Istilah 'Mahkamah Kalkulator' kali pertama muncul pada Pemilu 2014.
Saat itu tim hukum pasangan capres-cawapres Prabowo-Hatta Rajasa, Maqdir Ismail, menyinggung MK sebagai kalkulator KPU.
"Banyak kecurangan yang terjadi di pilpres. Itu kan hanya typo error.
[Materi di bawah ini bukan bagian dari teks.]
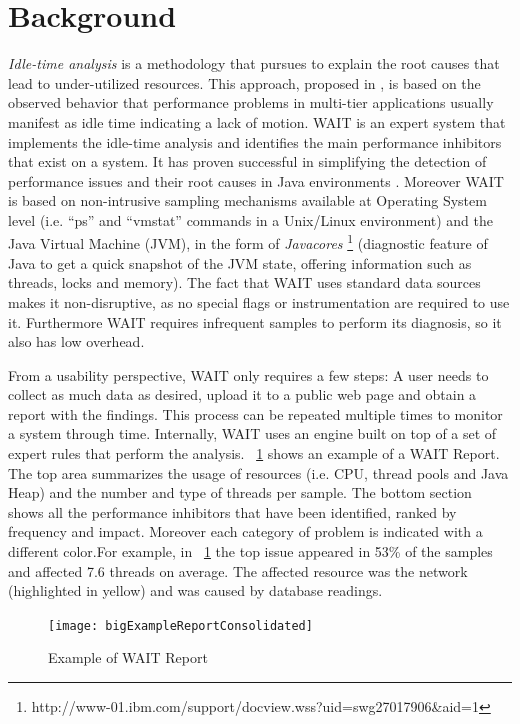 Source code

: \documentclass[runningheads,a4paper]{llncs}
\begin{document}
\section{Background}
\label{Background}
\vspace{-5pt}
\emph{Idle-time analysis} is a methodology that pursues to explain the root
causes that lead to under-utilized resources. This approach, proposed in
\cite{Altman2010}, is based on the observed behavior that performance problems in multi-tier
applications usually manifest as idle time indicating a lack of motion.
WAIT is an expert system that implements the idle-time analysis and identifies
the main performance inhibitors that exist on a system. It has proven
successful in simplifying the detection of performance issues and their root causes in Java
environments \cite{Altman2010,Wu1}.
Moreover WAIT is based on non-intrusive sampling mechanisms available at
Operating System level (i.e. ``ps'' and ``vmstat'' commands in a Unix/Linux
environment) and the Java Virtual Machine (JVM), in the form of \emph{Javacores}
\footnote{http://www-01.ibm.com/support/docview.wss?uid=swg27017906\&aid=1}
(diagnostic feature of Java to get a quick snapshot of the JVM state, offering
information such as threads, locks and memory). The fact that WAIT uses standard
data sources makes it non-disruptive, as no special flags or instrumentation are
required to use it. Furthermore WAIT requires infrequent samples to perform its
diagnosis, so it also has low overhead.

From a usability perspective, WAIT only requires a few steps: A user needs to
collect as much data as desired, upload it to a public web page and obtain a
report with the findings. This process can be repeated multiple times to monitor a
system through time. Internally, WAIT uses an engine built on top of a set of 
expert rules that perform the analysis. \figurename ~\ref{fig_WAITReport} shows an
example of a WAIT Report. The top area summarizes the usage of resources (i.e.
CPU, thread pools and Java Heap) and the number and type of threads per sample. 
The bottom section shows all the performance inhibitors that have been identified, ranked
by frequency and impact. Moreover each category of problem is indicated with a
different color.For example, in \figurename ~\ref{fig_WAITReport} the top issue
appeared in 53\% of the samples and affected 7.6 threads on average. The
affected resource was the network (highlighted in yellow) and was caused by
database readings.

\begin{figure}[!h]
\centering
\texttt{[image: bigExampleReportConsolidated]}
\caption{Example of WAIT Report}
\label{fig_WAITReport}
\end{figure}
\end{document}
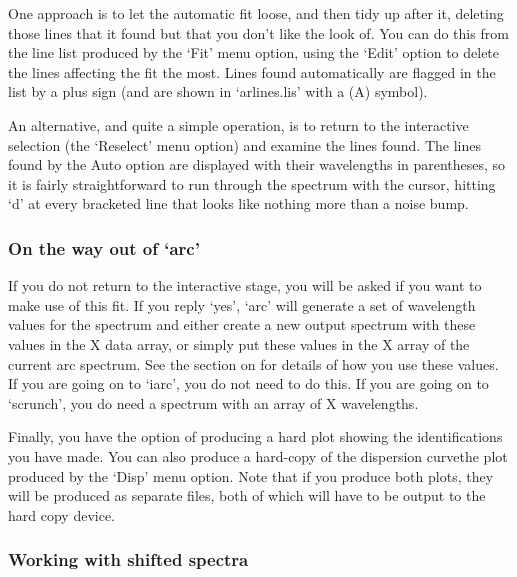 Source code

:    One approach is to let the automatic fit loose, and then tidy up
   after it, deleting those lines that it found but that you don't like
   the look of.  You can do this from the line list produced by the
   `Fit' menu option, using the `Edit' option to delete the lines
   affecting the fit the most.  Lines found automatically are flagged in
   the list by a plus sign (and are shown in `arlines.lis' with a (A)
   symbol).

   An alternative, and quite a simple operation, is to return to the
   interactive selection (the `Reselect' menu option) and examine the
   lines found.  The lines found by the Auto option are displayed with
   their wavelengths in parentheses, so it is fairly straightforward to
   run through the spectrum with the cursor, hitting `d' at every
   bracketed line that looks like nothing more than a noise bump.


\subsubsection{\label{techno10wayout}On the way out of `arc'}

   If you do not return to the interactive stage, you will be asked if
   you want to make use of this fit.  If you reply `yes', `arc' will
   generate a set of wavelength values for the spectrum and either
   create a new output spectrum with these values in the X data array,
   or simply put these values in the X array of the current arc
   spectrum.  See
   {the section on }
   for details of how you use these values.  If you are going on to
   `iarc', you do not need to do this.  If you are going on to
   `scrunch', you do need a spectrum with an array of X wavelengths.

   Finally, you have the option of producing a hard plot showing the
   identifications you have made. You can also produce a hard-copy of
   the dispersion curve\latorhtm{---}{-}the plot produced by the `Disp' menu
   option.
   Note that if you produce both plots, they will be produced as
   separate files, both of which will have to be output to the hard copy
   device.


\subsubsection{\label{techno10shifted}Working with shifted spectra}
MK bisa melihat lebih dari itu, jangan degradasi tugas MK hanya jadi kalkulator KPU," ucap Maqdir saat menjelaskan sejumlah hal yang janggal dalam berkas gugatan atas hasil Pilpres 2014 yang diajukan Tim Prabowo-Hatta ke MK, 27 juli 2014.
Sindiran terhadap MK sebagai kalkulator juga muncul dari Yusril Ihza Mahendra, yang saat itu menjadi saksi ahli tim Prabowo-Hatta.
Saat itu, Yusril mengkritik kewenangan MK dalam memutus perkara perselisihan hasil pemilihan umum.
"Kalau hanya ini kewenangan MK yang dirumuskan pada saat itu, maka mendekati kebenaran bahwa MK hanya akan menjadi lembaga kalkulator," ujar Yusril dalam kesaksian di Gedung MK, Jakarta, 15 Agustus 2014.
Sindiran 'mahkamah kalkulator' kembali muncul pada September 2014 dari politikus PKS Hidayat Nur Wahid.
Hal tersebut diucapkan Hidayat terkait uji materi Undang-undang Pilkada.
Selain itu, Istilah 'Mahkamah Kalkulator' juga pernah disampaikan oleh pengamat hukum tata negara Refly Harun. (tribun network/glery lazuardi/dtc/kcm/coz)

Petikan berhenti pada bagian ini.